Marty Babits, a psychotherapist who teaches at the Institute of Contemporary Psychotherapy in New York, offered a more clinical explanation of soft addictions on a neurobiological level.

"Individuals suffering from soft addictions cannot rid themselves of feeling that something is wrong - something is wrong that having an impeccable Facebook-Twitter presence can ameliorate, or that having a tailored-to-perfection TiVo collection can soothe," he said. "Like any addiction, the attainment of the desired object leads only to further seeking of the desired object - never to satisfaction."

For someone such as Ricks, the addiction isn't necessarily a matter of having a perfect TiVo collection, but developing a reliance on a form of media that aggrandizes an already-formed diversion, such as TV-watching.

In addition to her high-def TiVo, Ricks has another TiVo unit in her guest room, "supposedly for the grandchildren," she said with a knowing laugh.

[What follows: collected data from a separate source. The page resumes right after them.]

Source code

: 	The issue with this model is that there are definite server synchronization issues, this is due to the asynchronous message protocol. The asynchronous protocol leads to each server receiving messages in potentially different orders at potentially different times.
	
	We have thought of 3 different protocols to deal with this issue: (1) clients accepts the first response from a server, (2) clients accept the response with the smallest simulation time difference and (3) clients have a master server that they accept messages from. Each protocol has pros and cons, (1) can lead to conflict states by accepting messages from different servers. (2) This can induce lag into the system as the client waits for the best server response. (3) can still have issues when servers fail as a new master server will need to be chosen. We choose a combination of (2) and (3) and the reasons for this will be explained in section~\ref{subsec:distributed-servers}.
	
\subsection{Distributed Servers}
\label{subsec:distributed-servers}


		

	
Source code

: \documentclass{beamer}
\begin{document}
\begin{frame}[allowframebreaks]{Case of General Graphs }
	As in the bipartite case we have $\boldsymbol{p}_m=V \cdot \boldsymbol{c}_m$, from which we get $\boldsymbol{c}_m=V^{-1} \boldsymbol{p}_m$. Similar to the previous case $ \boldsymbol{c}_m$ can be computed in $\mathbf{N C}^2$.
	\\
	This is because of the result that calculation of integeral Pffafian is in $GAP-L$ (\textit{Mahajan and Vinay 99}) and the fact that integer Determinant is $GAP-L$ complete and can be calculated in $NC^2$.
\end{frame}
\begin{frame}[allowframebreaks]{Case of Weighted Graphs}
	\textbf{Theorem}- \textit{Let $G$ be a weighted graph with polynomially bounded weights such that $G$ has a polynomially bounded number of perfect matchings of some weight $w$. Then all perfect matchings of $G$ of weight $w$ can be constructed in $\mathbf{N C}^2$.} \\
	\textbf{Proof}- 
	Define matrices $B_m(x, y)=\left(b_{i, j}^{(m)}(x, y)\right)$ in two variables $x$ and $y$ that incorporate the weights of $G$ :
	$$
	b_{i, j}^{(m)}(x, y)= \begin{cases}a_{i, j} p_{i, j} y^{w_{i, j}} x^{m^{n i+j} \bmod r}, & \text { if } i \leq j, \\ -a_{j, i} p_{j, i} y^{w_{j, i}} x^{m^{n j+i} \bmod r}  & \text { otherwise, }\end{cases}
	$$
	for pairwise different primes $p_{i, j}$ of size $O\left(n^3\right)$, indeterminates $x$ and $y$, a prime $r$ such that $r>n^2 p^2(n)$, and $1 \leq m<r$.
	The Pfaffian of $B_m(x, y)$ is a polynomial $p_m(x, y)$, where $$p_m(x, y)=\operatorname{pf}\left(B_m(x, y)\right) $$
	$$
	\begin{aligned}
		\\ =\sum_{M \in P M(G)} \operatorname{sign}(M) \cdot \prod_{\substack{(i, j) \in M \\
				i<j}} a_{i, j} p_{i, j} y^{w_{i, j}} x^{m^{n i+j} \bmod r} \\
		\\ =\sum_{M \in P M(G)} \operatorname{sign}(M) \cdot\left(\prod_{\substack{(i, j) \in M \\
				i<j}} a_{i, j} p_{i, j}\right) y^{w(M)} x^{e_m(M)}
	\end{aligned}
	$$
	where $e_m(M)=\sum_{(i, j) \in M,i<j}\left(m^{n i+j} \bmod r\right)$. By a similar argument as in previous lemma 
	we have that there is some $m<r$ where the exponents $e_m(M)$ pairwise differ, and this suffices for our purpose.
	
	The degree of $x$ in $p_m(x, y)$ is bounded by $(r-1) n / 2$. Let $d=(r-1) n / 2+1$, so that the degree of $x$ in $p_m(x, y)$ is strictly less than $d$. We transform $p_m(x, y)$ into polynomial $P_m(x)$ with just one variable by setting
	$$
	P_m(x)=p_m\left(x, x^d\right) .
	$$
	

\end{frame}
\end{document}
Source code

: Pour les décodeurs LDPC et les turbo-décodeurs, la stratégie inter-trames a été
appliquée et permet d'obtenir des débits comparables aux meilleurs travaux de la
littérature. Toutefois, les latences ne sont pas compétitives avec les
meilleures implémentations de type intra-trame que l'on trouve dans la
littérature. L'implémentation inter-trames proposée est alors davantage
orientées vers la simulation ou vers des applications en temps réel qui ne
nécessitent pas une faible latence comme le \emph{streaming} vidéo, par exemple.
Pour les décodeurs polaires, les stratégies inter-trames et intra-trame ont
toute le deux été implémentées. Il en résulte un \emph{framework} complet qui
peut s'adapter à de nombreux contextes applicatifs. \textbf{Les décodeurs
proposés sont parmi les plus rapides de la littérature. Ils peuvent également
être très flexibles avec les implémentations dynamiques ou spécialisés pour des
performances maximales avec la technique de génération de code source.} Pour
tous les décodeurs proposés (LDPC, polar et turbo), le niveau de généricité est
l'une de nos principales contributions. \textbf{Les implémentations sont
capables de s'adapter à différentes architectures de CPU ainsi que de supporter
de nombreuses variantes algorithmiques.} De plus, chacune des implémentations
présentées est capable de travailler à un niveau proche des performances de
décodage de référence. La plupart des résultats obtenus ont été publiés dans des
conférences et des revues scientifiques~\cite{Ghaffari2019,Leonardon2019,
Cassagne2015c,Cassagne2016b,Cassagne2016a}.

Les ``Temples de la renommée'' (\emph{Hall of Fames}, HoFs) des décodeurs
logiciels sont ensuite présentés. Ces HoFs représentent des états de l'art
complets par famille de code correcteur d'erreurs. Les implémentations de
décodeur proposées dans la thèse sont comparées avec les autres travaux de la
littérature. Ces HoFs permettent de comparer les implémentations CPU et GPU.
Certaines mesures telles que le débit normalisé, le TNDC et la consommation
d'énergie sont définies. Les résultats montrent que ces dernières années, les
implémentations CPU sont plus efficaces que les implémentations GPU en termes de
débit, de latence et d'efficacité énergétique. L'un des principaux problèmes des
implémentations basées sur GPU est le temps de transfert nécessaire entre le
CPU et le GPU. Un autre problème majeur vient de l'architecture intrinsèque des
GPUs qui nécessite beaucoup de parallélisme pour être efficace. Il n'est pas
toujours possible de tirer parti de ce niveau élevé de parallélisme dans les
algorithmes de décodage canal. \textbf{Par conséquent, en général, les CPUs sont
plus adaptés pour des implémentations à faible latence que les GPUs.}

"I definitely think TiVo has changed the way I watch TV. In the old days, I might have taped some shows [on a VCR], but nothing to the extent of with my TiVo. This is just so easy."

Watching TV is still one of the most prevalent soft addictions, according to Wright, who jokes that since the average American watches TV four hours a day, "it's like a part-time job!"

Ricks is even more aligned with that average based on a survey released last March from Ball State University's Center for Media Design.

After studying 350 people for a year, researchers found that they spent more than eight hours a day in front of some form of screen - TV, computer, cell phone, GPS. Additionally, those between the ages of 18 and 24 watched about 3½ hours per day of TV, while those 65 and older spent an average of seven hours with their favorite shows.

It appears that even with the ubiquitous and ever-changing forms of new media, the old faithful - television - is the hardest soft addiction to break.

Considering the devil we know is already such a challenge to avoid, Wright cautioned that in the future, avoiding the trap of soft addictions will be even more daunting.

"The media isn't going to go away," she said. "We just need to be in charge of our relationship with it."